バッズと同じく吸ってすぐに効果を感じ、ワックスベープの場合、最高潮も吸い込んだ直後に現れます。そこから10分ほど高いハイが続き、効果が消えていきます。ハイの合計時間はだいたい30分ほどです。
オイルベープ
オイルベープとはバッズからTHCをCO2抽出して作るオイル状の液体で、抽出の際に有害物質が入らないため効能がダイレクトで、人気の摂取方法です。ヴェポライザーで蒸気を吸引するほか、肌に塗ったりしても効果が得られます。

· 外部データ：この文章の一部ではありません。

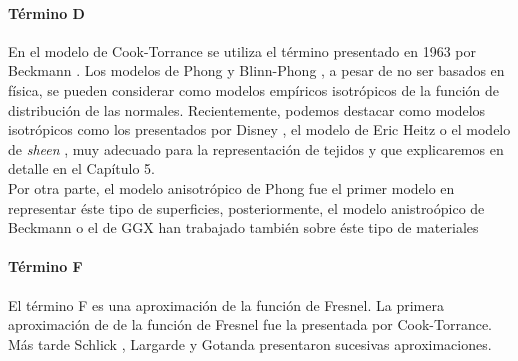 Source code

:             \paragraph*{\hspace*{1.5em}T\'ermino D}
                En el modelo de Cook-Torrance \autocite{cooktorrance} se utiliza el t\'ermino presentado en 1963 por Beckmann \autocite{beckmann}.
                Los modelos de Phong \autocite{phong} y Blinn-Phong \autocite{blinnphong}, a pesar de no ser basados en f\'isica, se pueden considerar
                como modelos emp\'iricos isotr\'opicos de la funci\'on de distribuci\'on de las normales.
                Recientemente, podemos destacar como modelos isotr\'opicos como los presentados por Disney \autocite{disney12}, el modelo
                de Eric Heitz \autocite{ggx} o el modelo de \textit{sheen} \autocite{sheenbrdf}, muy adecuado para la representaci\'on de tejidos
                y que explicaremos en detalle en el Cap\'itulo 5.\\
                \hspace*{1.5em}Por otra parte, el modelo anisotr\'opico de Phong \autocite{anisotropicphong} fue el primer modelo en representar
                \'este tipo de superficies, posteriormente, el modelo anistro\'opico de Beckmann \autocite{beckmannspinozo} o el de
                GGX \autocite{anisotropicggx} han trabajado tambi\'en sobre \'este tipo de materiales


            \paragraph*{\hspace*{1.5em}T\'ermino F}
                El t\'ermino F es una aproximaci\'on de la funci\'on de Fresnel. La primera aproximaci\'on de de la funci\'on de Fresnel
                fue la presentada por Cook-Torrance. M\'as tarde Schlick \autocite{schlick}, Largarde \autocite{frostbite} y Gotanda \autocite{gotanda}
                presentaron sucesivas aproximaciones.

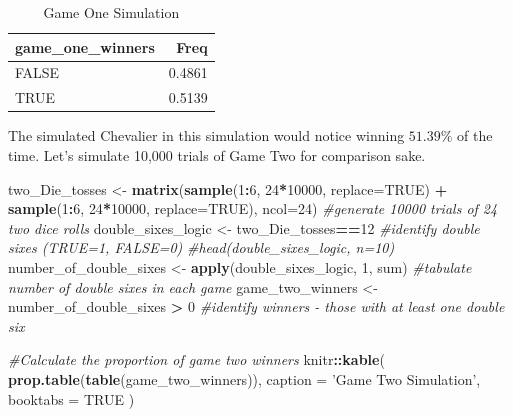 \documentclass[]{book}
\newenvironment{Shaded}{\begin{snugshade}}{\end{snugshade}}
\newcommand{\KeywordTok}[1]{\textcolor[rgb]{0.13,0.29,0.53}{\textbf{#1}}}
\newcommand{\DataTypeTok}[1]{\textcolor[rgb]{0.13,0.29,0.53}{#1}}
\newcommand{\DecValTok}[1]{\textcolor[rgb]{0.00,0.00,0.81}{#1}}
\newcommand{\StringTok}[1]{\textcolor[rgb]{0.31,0.60,0.02}{#1}}
\newcommand{\CommentTok}[1]{\textcolor[rgb]{0.56,0.35,0.01}{\textit{#1}}}
\newcommand{\OtherTok}[1]{\textcolor[rgb]{0.56,0.35,0.01}{#1}}
\newcommand{\OperatorTok}[1]{\textcolor[rgb]{0.81,0.36,0.00}{\textbf{#1}}}
\newcommand{\NormalTok}[1]{#1}
\theoremstyle{definition}
\theoremstyle{definition}
\theoremstyle{definition}
\theoremstyle{remark}
\begin{document}
\begin{table}

\caption{\label{tab:nice-tab-61}Game One Simulation}
\centering
\begin{tabular}[t]{lr}
\toprule
game\_one\_winners & Freq\\
\midrule
FALSE & 0.4861\\
TRUE & 0.5139\\
\bottomrule
\end{tabular}
\end{table}

The simulated Chevalier in this simulation would notice winning
\(51.39\%\) of the time. Let's simulate 10,000 trials of Game Two for
comparison sake.

\begin{Shaded}
\begin{Highlighting}[]
\NormalTok{two_Die_tosses <-}\StringTok{ }\KeywordTok{matrix}\NormalTok{(}\KeywordTok{sample}\NormalTok{(}\DecValTok{1}\OperatorTok{:}\DecValTok{6}\NormalTok{, }\DecValTok{24}\OperatorTok{*}\DecValTok{10000}\NormalTok{, }\DataTypeTok{replace=}\OtherTok{TRUE}\NormalTok{) }\OperatorTok{+}\StringTok{ }
\StringTok{    }\KeywordTok{sample}\NormalTok{(}\DecValTok{1}\OperatorTok{:}\DecValTok{6}\NormalTok{, }\DecValTok{24}\OperatorTok{*}\DecValTok{10000}\NormalTok{, }\DataTypeTok{replace=}\OtherTok{TRUE}\NormalTok{), }\DataTypeTok{ncol=}\DecValTok{24}\NormalTok{) }\CommentTok{#generate 10000 trials of 24 two dice rolls}
\NormalTok{double_sixes_logic <-}\StringTok{ }\NormalTok{two_Die_tosses}\OperatorTok{==}\DecValTok{12} \CommentTok{#identify double sixes (TRUE=1, FALSE=0)}
\CommentTok{#head(double_sixes_logic, n=10) }
\NormalTok{number_of_double_sixes <-}\StringTok{ }\KeywordTok{apply}\NormalTok{(double_sixes_logic, }\DecValTok{1}\NormalTok{, sum) }\CommentTok{#tabulate number of double sixes in each game}
\NormalTok{game_two_winners <-}\StringTok{ }\NormalTok{number_of_double_sixes }\OperatorTok{>}\StringTok{ }\DecValTok{0} \CommentTok{#identify winners - those with at least one double six}

\CommentTok{#Calculate the proportion of game two winners}
\NormalTok{knitr}\OperatorTok{::}\KeywordTok{kable}\NormalTok{(}
  \KeywordTok{prop.table}\NormalTok{(}\KeywordTok{table}\NormalTok{(game_two_winners)), }\DataTypeTok{caption =} \StringTok{'Game Two Simulation'}\NormalTok{,}
  \DataTypeTok{booktabs =} \OtherTok{TRUE}
\NormalTok{)}
\end{Highlighting}
\end{Shaded}
\end{document}
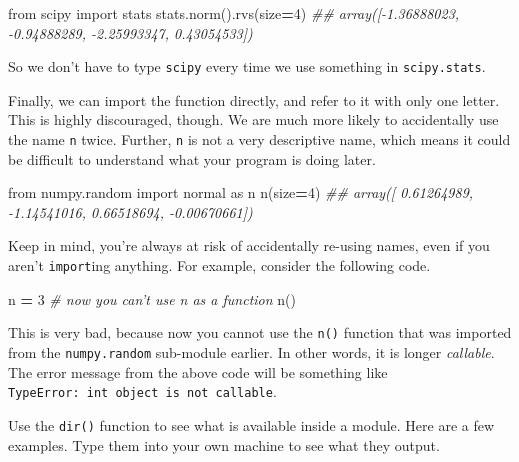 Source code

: \documentclass[12pt,krantz2]{krantz}
\makeatletter
\newenvironment{Shaded}{\begin{snugshade}}{\end{snugshade}}
\newcommand{\CommentTok}[1]{\textcolor[rgb]{0.37,0.37,0.37}{\textit{#1}}}
\newcommand{\DecValTok}[1]{\textcolor[rgb]{0.06,0.06,0.06}{#1}}
\newcommand{\ImportTok}[1]{#1}
\newcommand{\NormalTok}[1]{#1}
\newcommand{\OperatorTok}[1]{\textcolor[rgb]{0.43,0.43,0.43}{\textbf{#1}}}
\newenvironment{kframe}{%
\medskip{}
\setlength{\fboxsep}{.8em}
 \def\at@end@of@kframe{}%
 \ifinner\ifhmode%
  \def\at@end@of@kframe{\end{minipage}}%
  \begin{minipage}{\columnwidth}%
 \fi\fi%
 \def\FrameCommand##1{\hskip\@totalleftmargin \hskip-\fboxsep
 \colorbox{shadecolor}{##1}\hskip-\fboxsep
     \hskip-\linewidth \hskip-\@totalleftmargin \hskip\columnwidth}%
 \MakeFramed {\advance\hsize-\width
   \@totalleftmargin\z@ \linewidth\hsize
   \@setminipage}}%
 {\par\unskip\endMakeFramed%
 \at@end@of@kframe}
\renewenvironment{Shaded}{\begin{kframe}}{\end{kframe}}
\makeatother
\begin{document}
\begin{Shaded}
\begin{Highlighting}[]
\ImportTok{from}\NormalTok{ scipy }\ImportTok{import}\NormalTok{ stats}
\NormalTok{stats.norm().rvs(size}\OperatorTok{=}\DecValTok{4}\NormalTok{)}
\CommentTok{## array([-1.36888023, -0.94888289, -2.25993347,  0.43054533])}
\end{Highlighting}
\end{Shaded}

So we don't have to type \texttt{scipy} every time we use something in \texttt{scipy.stats}.

Finally, we can import the function directly, and refer to it with only one letter. This is highly discouraged, though. We are much more likely to accidentally use the name \texttt{n} twice. Further, \texttt{n} is not a very descriptive name, which means it could be difficult to understand what your program is doing later.

\begin{Shaded}
\begin{Highlighting}[]
\ImportTok{from}\NormalTok{ numpy.random }\ImportTok{import}\NormalTok{ normal }\ImportTok{as}\NormalTok{ n}
\NormalTok{n(size}\OperatorTok{=}\DecValTok{4}\NormalTok{)}
\CommentTok{## array([ 0.61264989, -1.14541016,  0.66518694, -0.00670661])}
\end{Highlighting}
\end{Shaded}

Keep in mind, you're always at risk of accidentally re-using names, even if you aren't \texttt{import}ing anything. For example, consider the following code.

\begin{Shaded}
\begin{Highlighting}[]
\NormalTok{n }\OperatorTok{=} \DecValTok{3} \CommentTok{# now you can't use n as a function }
\NormalTok{n()   }
\end{Highlighting}
\end{Shaded}

This is very bad, because now you cannot use the \texttt{n()} function that was imported from the \texttt{numpy.random} sub-module earlier. In other words, it is longer \emph{callable}. The error message from the above code will be something like \texttt{TypeError:\ \textquotesingle{}int\textquotesingle{}\ object\ is\ not\ callable}.

Use the \texttt{dir()} function to see what is available inside a module. Here are a few examples. Type them into your own machine to see what they output.
\end{document}
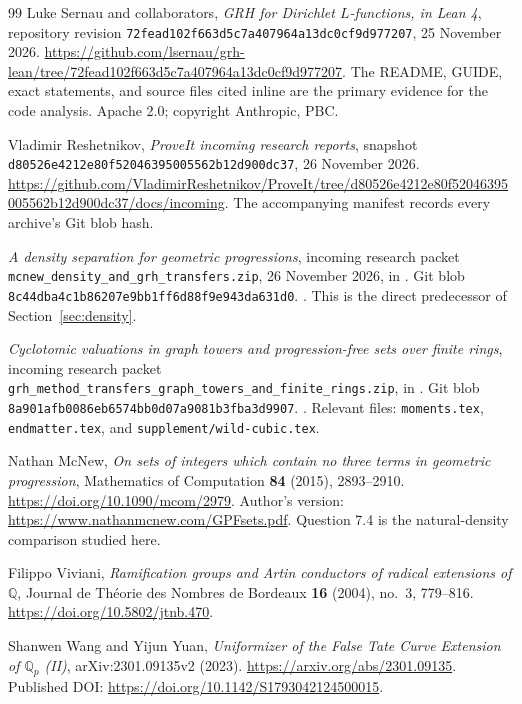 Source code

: \begin{thebibliography}{99}
Luke Sernau and collaborators,
\emph{GRH for Dirichlet $L$-functions, in Lean 4},
repository revision \texttt{72fead102f663d5c7a407964a13dc0cf9d977207},
25 November 2026.
\url{https://github.com/lsernau/grh-lean/tree/72fead102f663d5c7a407964a13dc0cf9d977207}.
The README, GUIDE, exact statements, and source files cited inline are the primary
evidence for the code analysis. Apache 2.0; copyright Anthropic, PBC.

Vladimir Reshetnikov, \emph{ProveIt incoming research reports},
snapshot \texttt{d80526e4212e80f52046395005562b12d900dc37},
26 November 2026.
\url{https://github.com/VladimirReshetnikov/ProveIt/tree/d80526e4212e80f52046395005562b12d900dc37/docs/incoming}.
The accompanying manifest records every archive's Git blob hash.

\emph{A density separation for geometric progressions},
incoming research packet \texttt{mcnew\_density\_and\_grh\_transfers.zip},
26 November 2026, in \cite{incoming}.
Git blob \texttt{8c44dba4c1b86207e9bb1ff6d88f9e943da631d0}.
.
This is the direct predecessor of Section~\ref{sec:density}.

\emph{Cyclotomic valuations in graph towers and progression-free sets over finite rings},
incoming research packet
\texttt{grh\_method\_transfers\_graph\_towers\_and\_finite\_rings.zip},
in \cite{incoming}.
Git blob \texttt{8a901afb0086eb6574bb0d07a9081b3fba3d9907}.
.
Relevant files: \texttt{moments.tex}, \texttt{endmatter.tex}, and
\texttt{supplement/wild-cubic.tex}.

Nathan McNew, \emph{On sets of integers which contain no three terms in geometric
progression}, Mathematics of Computation \textbf{84} (2015), 2893--2910.
\url{https://doi.org/10.1090/mcom/2979}.
Author's version: \url{https://www.nathanmcnew.com/GPFsets.pdf}.
Question 7.4 is the natural-density comparison studied here.

Filippo Viviani, \emph{Ramification groups and Artin conductors of radical
extensions of $\mathbb Q$}, Journal de Th\'eorie des Nombres de Bordeaux
\textbf{16} (2004), no.~3, 779--816.
\url{https://doi.org/10.5802/jtnb.470}.

Shanwen Wang and Yijun Yuan,
\emph{Uniformizer of the False Tate Curve Extension of $\mathbb Q_p$ (II)},
arXiv:2301.09135v2 (2023).
\url{https://arxiv.org/abs/2301.09135}.
Published DOI: \url{https://doi.org/10.1142/S1793042124500015}.


\end{thebibliography}
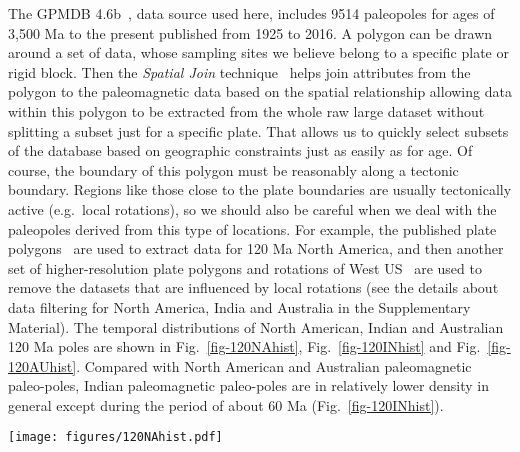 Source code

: The GPMDB 4.6b~\cite{P05}, data source used here, includes 9514 paleopoles for
ages of 3,500 Ma to the present published from 1925 to 2016. A polygon can be
drawn around a set of data, whose sampling sites we believe belong to a specific
plate or rigid block. Then the {\em Spatial Join\/} technique~\cite{J07} helps
join attributes from the polygon to the paleomagnetic data based on the spatial
relationship allowing data within this polygon to be extracted from the whole
raw large dataset without splitting a subset just for a specific plate. That
allows us to quickly select subsets of the database based on geographic
constraints just as easily as for age. Of course, the boundary of this polygon
must be reasonably along a tectonic boundary. Regions like those close to the
plate boundaries are usually tectonically active (e.g.\ local rotations), so we
should also be careful when we deal with the paleopoles derived from this type
of locations. For example, the published plate polygons~\cite{Y18} are used to
extract data for 120 Ma North America, and then another set of
higher-resolution plate polygons and rotations of West US~\cite{Mc06} are used
to remove the datasets that are influenced by local rotations (see the details
about data filtering for North America, India and Australia in the Supplementary
Material). The temporal distributions of North American, Indian and Australian
120 Ma poles are shown in Fig.~\ref{fig-120NAhist},
Fig.~\ref{fig-120INhist} and Fig.~\ref{fig-120AUhist}. Compared with North
American and Australian paleomagnetic paleo-poles, Indian paleomagnetic
paleo-poles are in relatively lower density in general except during the period
of about 60 Ma (Fig.~\ref{fig-120INhist}).

\begin{figure*}
\centering
\texttt{[image: figures/120NAhist.pdf]}
\caption[Distribution of 120 Ma North American poles]{Temporal
distribution of 120 Ma $NAC$ (101) paleomagnetic poles in 10 Myr
binning and 5 Myr step. For distribution a, each bin only counts in the
midpoints of pole error bars (not including those right at bin edges); For
distribution b, as long as the bar intersects with the bin (not including those
intersecting only at one of bin edges), it is counted in. Inside the
parentheses, i means igneous rocks derived (red bars), r means sedimentary rocks
with redbeds involved derived (orange bars), and m means metamorphic-dominated
rocks derived (blue bars); the left are pure sedimentary rocks derived (black
bars). The midpoints published not later than 1983 are black-dotted.}\label{fig-120NAhist}
\end{figure*}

ワックスベープと同じく吸い込んだ直後に一番ハイを感じ、約10分経過してから抜けていきます。ハイの合計時間はワックスとそこまで変わらず1時間以内です。効き目はワックスベープにくらべると弱いといわれています。
エディボーによる摂取での持続する時間
一般的な摂取方法としてバッズ、ワックスベープ、オイルベープをご紹介しましたが、エディボーと呼ばれる大麻の摂取方法もあります。最近注目を集めるエディボーとはいったいどんな方法なのか、詳しくご説明します。
エディボーってなに
エディボーとはいわゆる大麻入り食品のことで、大麻入りのチョコレートやマカロン、クッキーなどがよく製造されています。THCが含まれているため日本では違法ですが、欧米では普通に市販されていて、手軽なためとても人気です。
エディボー摂取による持続時間まとめ
いかがでしたでしょうか。
大麻の耐性とハイになる時間が変化する要因、ハイの持続時間について詳しくご紹介してまいりました。
最後に、簡単にポイントをまとめてみます。
・大麻は常習すると耐性が作られ、以前と同じ量では効きにくくなる
・大麻の耐性はしばらく期間を空けると自動消滅する
・ハイが続く長さを決める要因は、個人の耐性・大麻の摂取量・大麻に含まれるTHCの量
・ハイの持続時間は、大麻の摂取方法によっても異なる
・大麻の摂取方法にはバッズ、ワックスベープ、オイルベープ、エディボーなどがある
大麻も、薬と同じように耐性がありますが期間を空けることで耐性が消滅し効き目が戻ります。また、ハイになる時間は個人の慣れや大麻の種類、摂取方法など様々な要因によって決ることが分かっています。